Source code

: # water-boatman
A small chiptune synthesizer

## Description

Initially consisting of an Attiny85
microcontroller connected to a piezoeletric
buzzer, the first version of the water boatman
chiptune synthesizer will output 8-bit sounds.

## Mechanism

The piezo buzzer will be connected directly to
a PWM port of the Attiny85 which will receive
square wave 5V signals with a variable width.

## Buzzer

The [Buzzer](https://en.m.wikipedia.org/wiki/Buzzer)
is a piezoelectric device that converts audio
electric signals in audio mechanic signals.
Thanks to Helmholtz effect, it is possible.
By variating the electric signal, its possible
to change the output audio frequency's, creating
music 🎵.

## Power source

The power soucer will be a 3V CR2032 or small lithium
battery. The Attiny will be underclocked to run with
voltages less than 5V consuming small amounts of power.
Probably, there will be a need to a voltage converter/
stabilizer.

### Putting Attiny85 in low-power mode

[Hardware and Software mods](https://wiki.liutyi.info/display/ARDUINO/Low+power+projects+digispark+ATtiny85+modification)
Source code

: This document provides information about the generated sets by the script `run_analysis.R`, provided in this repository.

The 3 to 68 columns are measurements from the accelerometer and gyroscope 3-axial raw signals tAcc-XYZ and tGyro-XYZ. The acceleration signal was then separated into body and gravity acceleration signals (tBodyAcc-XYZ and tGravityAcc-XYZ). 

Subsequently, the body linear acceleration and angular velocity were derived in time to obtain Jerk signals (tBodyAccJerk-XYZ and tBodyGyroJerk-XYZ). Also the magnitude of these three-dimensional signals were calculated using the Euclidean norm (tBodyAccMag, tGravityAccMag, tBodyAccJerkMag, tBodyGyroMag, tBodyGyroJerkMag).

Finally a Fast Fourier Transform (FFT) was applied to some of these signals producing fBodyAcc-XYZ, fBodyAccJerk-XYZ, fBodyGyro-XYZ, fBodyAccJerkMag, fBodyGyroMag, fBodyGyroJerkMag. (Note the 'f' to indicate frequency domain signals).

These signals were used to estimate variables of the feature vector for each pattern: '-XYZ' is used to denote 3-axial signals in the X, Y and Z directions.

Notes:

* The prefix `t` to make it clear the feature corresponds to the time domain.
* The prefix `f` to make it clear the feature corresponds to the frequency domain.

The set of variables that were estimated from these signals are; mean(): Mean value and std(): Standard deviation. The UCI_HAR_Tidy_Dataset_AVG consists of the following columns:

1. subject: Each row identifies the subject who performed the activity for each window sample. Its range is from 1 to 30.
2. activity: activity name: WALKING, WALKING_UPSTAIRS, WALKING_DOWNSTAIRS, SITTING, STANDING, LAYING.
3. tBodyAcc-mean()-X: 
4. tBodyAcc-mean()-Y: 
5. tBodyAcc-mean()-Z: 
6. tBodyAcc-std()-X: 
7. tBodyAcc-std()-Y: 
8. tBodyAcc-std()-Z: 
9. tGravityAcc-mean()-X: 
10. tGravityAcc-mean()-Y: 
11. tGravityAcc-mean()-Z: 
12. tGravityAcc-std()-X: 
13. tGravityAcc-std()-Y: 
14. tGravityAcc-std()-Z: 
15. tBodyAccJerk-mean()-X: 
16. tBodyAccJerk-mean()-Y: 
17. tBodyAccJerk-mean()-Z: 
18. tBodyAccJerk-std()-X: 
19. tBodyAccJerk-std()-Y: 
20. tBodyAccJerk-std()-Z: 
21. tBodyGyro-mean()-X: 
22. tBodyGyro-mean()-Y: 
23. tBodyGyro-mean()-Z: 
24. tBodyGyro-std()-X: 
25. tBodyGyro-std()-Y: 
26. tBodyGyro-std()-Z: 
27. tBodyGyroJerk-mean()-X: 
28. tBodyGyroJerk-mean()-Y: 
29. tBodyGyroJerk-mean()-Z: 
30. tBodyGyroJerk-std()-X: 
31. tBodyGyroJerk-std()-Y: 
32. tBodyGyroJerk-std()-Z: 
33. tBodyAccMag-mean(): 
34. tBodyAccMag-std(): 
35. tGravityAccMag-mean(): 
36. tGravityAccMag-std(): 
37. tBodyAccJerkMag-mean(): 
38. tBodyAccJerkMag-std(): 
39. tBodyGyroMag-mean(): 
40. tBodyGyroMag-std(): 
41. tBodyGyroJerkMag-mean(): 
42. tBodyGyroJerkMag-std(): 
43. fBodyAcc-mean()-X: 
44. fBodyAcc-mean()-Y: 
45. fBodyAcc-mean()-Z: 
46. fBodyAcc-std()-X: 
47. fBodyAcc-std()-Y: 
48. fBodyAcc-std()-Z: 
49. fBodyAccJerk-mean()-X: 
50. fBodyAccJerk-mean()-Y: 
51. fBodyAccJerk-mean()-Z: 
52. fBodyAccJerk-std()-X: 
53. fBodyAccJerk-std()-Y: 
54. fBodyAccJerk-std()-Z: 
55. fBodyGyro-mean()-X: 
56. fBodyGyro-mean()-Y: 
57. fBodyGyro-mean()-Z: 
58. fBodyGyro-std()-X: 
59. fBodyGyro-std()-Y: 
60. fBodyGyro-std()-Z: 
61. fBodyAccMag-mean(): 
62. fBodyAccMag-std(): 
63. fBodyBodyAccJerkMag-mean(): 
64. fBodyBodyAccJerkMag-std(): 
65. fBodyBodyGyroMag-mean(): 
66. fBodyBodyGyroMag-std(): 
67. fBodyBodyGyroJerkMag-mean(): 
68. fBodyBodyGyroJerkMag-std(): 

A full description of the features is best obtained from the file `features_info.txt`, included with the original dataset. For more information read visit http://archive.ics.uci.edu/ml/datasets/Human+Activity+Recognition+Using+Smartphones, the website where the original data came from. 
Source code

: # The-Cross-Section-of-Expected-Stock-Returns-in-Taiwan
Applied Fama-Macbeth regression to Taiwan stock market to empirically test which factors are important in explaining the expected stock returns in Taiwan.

^^^^^^^^

= Try it =
Every line of the listing above that includes "prefix" should be copied out.

= Answer for the task =
* The prefix `t` to make it clear the feature corresponds to the time domain.
* The prefix `f` to make it clear the feature corresponds to the frequency domain.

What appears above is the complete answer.